Speaker-Attributed Training for Multi-Speaker Speech Recognition Using Multi-Stage Encoders and Attention-Weighted Speaker Embedding

Minsoo Kim; Gil-Jin Jang

doi:10.3390/app14188138

Applied Sciences (Sep 2024)

Speaker-Attributed Training for Multi-Speaker Speech Recognition Using Multi-Stage Encoders and Attention-Weighted Speaker Embedding

Minsoo Kim,
Gil-Jin Jang

Affiliations

Minsoo Kim: School of Electronic and Electrical Engineering, Kyungpook National University, Daegu 41566, Republic of Korea
Gil-Jin Jang: School of Electronic and Electrical Engineering, Kyungpook National University, Daegu 41566, Republic of Korea

DOI: https://doi.org/10.3390/app14188138
Journal volume & issue: Vol. 14, no. 18
p. 8138

Abstract

Read online

Automatic speech recognition (ASR) aims at understanding naturally spoken human speech to be used as text inputs to machines. In multi-speaker environments, where multiple speakers are talking simultaneously with a large amount of overlap, a significant performance degradation may occur with conventional ASR systems if they are trained by recordings of single talkers.
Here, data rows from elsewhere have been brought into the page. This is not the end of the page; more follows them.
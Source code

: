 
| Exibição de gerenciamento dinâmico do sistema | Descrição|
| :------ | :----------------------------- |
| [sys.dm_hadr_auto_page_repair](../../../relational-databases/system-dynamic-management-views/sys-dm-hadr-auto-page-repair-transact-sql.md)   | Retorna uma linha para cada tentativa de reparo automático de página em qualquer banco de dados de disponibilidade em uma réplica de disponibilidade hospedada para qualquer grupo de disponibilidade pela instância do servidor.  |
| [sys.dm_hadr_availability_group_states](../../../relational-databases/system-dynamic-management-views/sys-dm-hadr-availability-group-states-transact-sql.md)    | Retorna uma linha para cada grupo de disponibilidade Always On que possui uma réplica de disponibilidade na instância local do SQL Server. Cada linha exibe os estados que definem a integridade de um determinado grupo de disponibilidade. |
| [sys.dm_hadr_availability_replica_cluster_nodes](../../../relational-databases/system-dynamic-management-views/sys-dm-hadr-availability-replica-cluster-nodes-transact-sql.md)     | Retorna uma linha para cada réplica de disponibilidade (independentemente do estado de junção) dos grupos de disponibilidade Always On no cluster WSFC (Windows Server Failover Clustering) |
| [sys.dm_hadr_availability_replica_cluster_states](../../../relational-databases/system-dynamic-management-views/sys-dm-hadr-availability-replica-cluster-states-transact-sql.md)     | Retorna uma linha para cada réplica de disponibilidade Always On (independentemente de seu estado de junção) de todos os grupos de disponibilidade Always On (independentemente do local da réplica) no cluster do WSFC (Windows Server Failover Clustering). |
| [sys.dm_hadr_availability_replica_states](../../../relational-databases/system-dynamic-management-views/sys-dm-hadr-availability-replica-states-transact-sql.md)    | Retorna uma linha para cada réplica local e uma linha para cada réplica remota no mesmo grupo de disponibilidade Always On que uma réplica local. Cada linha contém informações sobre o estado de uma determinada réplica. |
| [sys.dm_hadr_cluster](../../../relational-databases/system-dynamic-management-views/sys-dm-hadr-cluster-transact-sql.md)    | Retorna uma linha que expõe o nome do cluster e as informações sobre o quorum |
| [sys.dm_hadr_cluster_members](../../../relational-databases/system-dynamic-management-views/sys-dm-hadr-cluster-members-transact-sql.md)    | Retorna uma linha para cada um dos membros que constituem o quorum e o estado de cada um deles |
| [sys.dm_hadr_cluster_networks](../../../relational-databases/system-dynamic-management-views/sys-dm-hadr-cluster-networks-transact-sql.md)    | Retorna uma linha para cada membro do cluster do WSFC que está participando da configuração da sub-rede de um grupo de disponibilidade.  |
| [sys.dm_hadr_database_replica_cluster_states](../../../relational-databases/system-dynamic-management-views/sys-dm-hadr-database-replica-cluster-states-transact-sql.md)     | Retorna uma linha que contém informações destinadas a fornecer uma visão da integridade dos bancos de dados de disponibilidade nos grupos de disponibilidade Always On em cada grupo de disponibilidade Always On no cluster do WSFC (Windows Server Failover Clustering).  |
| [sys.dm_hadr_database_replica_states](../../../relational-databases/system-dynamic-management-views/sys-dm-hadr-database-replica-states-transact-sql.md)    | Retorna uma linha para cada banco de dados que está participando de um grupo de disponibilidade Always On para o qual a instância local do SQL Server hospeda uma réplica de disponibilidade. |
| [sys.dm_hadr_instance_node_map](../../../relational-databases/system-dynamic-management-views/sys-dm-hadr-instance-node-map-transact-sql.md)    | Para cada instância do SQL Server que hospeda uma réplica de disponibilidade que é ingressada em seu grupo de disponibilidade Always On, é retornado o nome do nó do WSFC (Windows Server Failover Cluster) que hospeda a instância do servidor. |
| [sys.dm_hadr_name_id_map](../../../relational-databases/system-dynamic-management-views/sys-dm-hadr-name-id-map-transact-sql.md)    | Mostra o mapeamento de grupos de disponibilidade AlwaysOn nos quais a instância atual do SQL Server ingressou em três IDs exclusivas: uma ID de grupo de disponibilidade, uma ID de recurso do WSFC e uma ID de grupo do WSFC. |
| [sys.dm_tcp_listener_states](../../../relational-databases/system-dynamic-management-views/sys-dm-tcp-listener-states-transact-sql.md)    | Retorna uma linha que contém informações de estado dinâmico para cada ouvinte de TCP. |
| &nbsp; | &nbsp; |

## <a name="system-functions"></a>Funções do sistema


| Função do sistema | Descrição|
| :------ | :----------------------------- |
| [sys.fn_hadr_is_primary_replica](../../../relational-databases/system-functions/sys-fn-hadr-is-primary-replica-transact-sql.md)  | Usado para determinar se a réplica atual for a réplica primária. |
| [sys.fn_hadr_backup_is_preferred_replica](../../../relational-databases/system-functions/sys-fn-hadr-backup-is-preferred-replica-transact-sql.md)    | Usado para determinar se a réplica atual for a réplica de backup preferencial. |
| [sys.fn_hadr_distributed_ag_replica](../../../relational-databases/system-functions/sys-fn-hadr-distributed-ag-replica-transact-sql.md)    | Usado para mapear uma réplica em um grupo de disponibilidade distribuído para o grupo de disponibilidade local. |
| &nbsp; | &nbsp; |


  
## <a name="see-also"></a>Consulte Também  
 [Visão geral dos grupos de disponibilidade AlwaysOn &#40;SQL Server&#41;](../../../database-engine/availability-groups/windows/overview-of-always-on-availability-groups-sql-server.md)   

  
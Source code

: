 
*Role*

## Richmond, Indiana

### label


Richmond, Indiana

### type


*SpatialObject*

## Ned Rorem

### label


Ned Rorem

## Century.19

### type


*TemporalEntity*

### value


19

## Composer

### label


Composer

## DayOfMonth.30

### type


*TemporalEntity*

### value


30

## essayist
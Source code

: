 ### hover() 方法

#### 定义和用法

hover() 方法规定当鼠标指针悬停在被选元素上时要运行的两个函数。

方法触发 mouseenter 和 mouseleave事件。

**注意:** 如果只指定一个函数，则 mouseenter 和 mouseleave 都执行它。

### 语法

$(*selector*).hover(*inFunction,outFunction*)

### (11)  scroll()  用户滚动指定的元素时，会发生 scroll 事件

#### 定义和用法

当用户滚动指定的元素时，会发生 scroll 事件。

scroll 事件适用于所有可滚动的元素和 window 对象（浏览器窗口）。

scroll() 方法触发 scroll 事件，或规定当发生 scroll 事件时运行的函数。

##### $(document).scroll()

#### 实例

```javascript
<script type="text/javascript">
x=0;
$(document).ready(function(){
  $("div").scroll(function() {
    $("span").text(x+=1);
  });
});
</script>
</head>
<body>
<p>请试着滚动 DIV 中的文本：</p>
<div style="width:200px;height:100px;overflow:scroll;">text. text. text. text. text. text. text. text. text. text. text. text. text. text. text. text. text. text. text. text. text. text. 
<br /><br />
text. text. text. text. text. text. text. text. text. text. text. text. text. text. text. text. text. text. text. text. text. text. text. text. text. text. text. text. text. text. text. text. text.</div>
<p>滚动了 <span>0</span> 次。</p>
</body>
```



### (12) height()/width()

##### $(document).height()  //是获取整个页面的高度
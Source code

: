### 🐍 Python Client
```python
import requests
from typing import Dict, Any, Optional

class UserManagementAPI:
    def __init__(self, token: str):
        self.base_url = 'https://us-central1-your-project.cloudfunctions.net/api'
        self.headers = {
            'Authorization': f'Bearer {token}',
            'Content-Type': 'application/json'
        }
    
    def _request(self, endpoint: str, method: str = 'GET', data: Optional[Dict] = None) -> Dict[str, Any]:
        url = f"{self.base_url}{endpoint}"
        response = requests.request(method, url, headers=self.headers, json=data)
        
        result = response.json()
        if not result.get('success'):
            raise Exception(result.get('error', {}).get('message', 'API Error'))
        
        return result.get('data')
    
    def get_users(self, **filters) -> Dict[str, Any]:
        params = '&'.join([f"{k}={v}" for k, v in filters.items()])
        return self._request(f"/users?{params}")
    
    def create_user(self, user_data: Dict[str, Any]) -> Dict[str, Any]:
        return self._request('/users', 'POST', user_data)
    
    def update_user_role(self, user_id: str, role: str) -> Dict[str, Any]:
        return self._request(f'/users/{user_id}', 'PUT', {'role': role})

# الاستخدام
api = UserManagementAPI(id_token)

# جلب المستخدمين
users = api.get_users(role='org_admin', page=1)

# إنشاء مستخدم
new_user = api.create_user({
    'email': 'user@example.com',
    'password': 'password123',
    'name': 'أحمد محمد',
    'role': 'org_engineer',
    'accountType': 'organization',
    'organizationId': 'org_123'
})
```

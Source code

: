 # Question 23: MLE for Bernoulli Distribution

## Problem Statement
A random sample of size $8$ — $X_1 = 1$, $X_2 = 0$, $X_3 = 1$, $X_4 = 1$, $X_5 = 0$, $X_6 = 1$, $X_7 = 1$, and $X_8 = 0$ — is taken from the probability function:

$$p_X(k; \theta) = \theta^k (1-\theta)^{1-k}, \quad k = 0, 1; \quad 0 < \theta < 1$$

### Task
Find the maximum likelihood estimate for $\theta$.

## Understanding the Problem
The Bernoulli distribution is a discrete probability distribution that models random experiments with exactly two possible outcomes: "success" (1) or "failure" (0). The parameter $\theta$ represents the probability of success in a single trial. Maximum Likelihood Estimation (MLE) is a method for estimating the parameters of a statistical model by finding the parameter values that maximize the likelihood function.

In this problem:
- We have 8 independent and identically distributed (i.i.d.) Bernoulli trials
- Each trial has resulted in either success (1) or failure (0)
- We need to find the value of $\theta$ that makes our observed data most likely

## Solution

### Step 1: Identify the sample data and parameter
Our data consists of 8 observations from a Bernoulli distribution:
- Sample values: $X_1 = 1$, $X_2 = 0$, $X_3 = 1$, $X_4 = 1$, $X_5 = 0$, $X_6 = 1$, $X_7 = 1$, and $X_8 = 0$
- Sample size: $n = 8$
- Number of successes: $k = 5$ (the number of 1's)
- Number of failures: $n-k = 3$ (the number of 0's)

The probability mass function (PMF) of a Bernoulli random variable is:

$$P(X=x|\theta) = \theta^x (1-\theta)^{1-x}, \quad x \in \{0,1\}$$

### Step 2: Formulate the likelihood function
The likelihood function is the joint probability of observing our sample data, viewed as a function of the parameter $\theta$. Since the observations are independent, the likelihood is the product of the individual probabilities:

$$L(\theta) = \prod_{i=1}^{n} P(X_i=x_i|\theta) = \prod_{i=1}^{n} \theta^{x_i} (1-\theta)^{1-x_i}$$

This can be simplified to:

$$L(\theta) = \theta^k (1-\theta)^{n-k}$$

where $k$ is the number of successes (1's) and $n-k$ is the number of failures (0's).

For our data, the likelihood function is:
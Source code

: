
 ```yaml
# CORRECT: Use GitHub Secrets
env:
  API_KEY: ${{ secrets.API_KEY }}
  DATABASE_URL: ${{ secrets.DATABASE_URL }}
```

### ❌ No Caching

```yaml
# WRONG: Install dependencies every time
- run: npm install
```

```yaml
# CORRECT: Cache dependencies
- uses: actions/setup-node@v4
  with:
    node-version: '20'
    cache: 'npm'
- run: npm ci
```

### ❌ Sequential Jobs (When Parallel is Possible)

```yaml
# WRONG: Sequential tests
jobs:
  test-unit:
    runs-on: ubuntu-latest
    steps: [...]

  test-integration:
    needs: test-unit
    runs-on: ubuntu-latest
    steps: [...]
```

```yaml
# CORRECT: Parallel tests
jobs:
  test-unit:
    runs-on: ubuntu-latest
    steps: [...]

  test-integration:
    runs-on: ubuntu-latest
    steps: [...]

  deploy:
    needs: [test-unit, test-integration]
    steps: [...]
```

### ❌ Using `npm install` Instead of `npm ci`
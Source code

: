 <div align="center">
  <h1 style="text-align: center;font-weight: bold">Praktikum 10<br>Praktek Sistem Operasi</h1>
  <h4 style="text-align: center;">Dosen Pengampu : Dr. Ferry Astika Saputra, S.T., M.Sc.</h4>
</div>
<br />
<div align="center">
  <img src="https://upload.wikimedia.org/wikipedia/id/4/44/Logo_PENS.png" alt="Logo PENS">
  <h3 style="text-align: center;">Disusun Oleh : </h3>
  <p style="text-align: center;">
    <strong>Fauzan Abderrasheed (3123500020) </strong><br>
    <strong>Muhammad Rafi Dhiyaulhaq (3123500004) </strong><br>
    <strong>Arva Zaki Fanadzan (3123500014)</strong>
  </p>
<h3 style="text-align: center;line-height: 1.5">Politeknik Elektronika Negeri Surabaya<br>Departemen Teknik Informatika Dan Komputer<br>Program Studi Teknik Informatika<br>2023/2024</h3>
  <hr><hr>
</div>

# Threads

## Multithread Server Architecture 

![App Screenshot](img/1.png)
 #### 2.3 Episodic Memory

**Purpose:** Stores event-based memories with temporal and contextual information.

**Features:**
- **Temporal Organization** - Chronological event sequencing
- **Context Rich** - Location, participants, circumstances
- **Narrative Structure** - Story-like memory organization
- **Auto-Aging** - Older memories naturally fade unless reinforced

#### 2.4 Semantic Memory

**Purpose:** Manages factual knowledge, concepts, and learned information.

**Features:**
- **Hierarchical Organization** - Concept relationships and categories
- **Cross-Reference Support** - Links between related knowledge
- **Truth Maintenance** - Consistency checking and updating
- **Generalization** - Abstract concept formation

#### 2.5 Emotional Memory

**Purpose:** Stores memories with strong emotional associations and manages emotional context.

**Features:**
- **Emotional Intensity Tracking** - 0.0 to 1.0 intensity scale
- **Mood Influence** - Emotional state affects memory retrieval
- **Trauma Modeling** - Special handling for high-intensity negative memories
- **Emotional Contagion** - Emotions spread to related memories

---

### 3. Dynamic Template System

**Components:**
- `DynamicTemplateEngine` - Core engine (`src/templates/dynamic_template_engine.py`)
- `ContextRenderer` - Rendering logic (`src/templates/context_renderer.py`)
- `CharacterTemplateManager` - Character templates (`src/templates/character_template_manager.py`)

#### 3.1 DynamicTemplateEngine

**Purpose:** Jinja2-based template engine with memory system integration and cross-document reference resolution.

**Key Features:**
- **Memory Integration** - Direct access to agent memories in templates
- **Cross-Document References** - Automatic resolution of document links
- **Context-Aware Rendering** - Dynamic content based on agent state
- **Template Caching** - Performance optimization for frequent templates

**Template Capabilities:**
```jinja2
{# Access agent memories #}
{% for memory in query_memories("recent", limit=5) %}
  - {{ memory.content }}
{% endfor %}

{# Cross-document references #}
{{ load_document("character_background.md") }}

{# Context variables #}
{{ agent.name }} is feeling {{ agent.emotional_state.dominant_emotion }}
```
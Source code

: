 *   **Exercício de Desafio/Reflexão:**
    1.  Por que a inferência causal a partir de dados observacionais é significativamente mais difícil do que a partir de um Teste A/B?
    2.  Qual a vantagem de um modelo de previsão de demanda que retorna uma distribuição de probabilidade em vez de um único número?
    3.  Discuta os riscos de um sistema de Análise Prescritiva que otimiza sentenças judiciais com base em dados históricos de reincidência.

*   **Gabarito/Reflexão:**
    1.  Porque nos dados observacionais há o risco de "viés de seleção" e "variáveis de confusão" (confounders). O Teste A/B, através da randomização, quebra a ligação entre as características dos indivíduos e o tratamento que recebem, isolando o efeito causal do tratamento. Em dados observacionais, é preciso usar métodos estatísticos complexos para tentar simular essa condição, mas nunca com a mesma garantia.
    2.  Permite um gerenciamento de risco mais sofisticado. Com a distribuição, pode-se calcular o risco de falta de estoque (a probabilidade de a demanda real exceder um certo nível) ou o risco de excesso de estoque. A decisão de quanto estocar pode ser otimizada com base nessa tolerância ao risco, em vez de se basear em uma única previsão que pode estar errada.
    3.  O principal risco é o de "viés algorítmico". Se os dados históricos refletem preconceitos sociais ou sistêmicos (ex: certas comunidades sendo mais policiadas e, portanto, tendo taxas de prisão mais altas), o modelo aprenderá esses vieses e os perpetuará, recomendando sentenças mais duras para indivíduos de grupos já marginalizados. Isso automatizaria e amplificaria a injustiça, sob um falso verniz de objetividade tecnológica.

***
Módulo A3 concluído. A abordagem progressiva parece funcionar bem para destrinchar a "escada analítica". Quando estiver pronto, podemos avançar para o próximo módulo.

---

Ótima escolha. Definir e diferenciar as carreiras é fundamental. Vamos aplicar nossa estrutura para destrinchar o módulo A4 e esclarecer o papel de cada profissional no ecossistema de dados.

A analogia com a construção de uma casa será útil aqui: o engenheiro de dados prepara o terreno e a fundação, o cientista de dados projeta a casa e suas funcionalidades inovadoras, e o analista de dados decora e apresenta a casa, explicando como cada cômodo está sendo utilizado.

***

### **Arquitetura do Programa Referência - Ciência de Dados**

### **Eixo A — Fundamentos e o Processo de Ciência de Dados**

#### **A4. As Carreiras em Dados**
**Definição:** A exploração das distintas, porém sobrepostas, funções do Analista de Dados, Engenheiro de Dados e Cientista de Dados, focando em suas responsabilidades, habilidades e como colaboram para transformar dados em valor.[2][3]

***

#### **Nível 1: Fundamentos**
This paper proposes a multi-speaker ASR method that incorporates speaker embedding information as an additional input. The embedding information for each of the speakers in the training set was extracted as numeric vectors, and all of the embedding vectors were stacked to construct a total speaker profile matrix. The speaker profile matrix from the training dataset enables finding embedding vectors that are close to the speakers of the input recordings in the test conditions, and it helps to recognize the individual speakers’ voices mixed in the input. Furthermore, the proposed method efficiently reuses the decoder from the existing speaker-independent ASR model, eliminating the need for retraining the entire system. Various speaker embedding methods such as i-vector, d-vector, and x-vector were adopted, and the experimental results show 0.33% and 0.95% absolute (3.9% and 11.5% relative) improvements without and with the speaker profile in the word error rate (WER).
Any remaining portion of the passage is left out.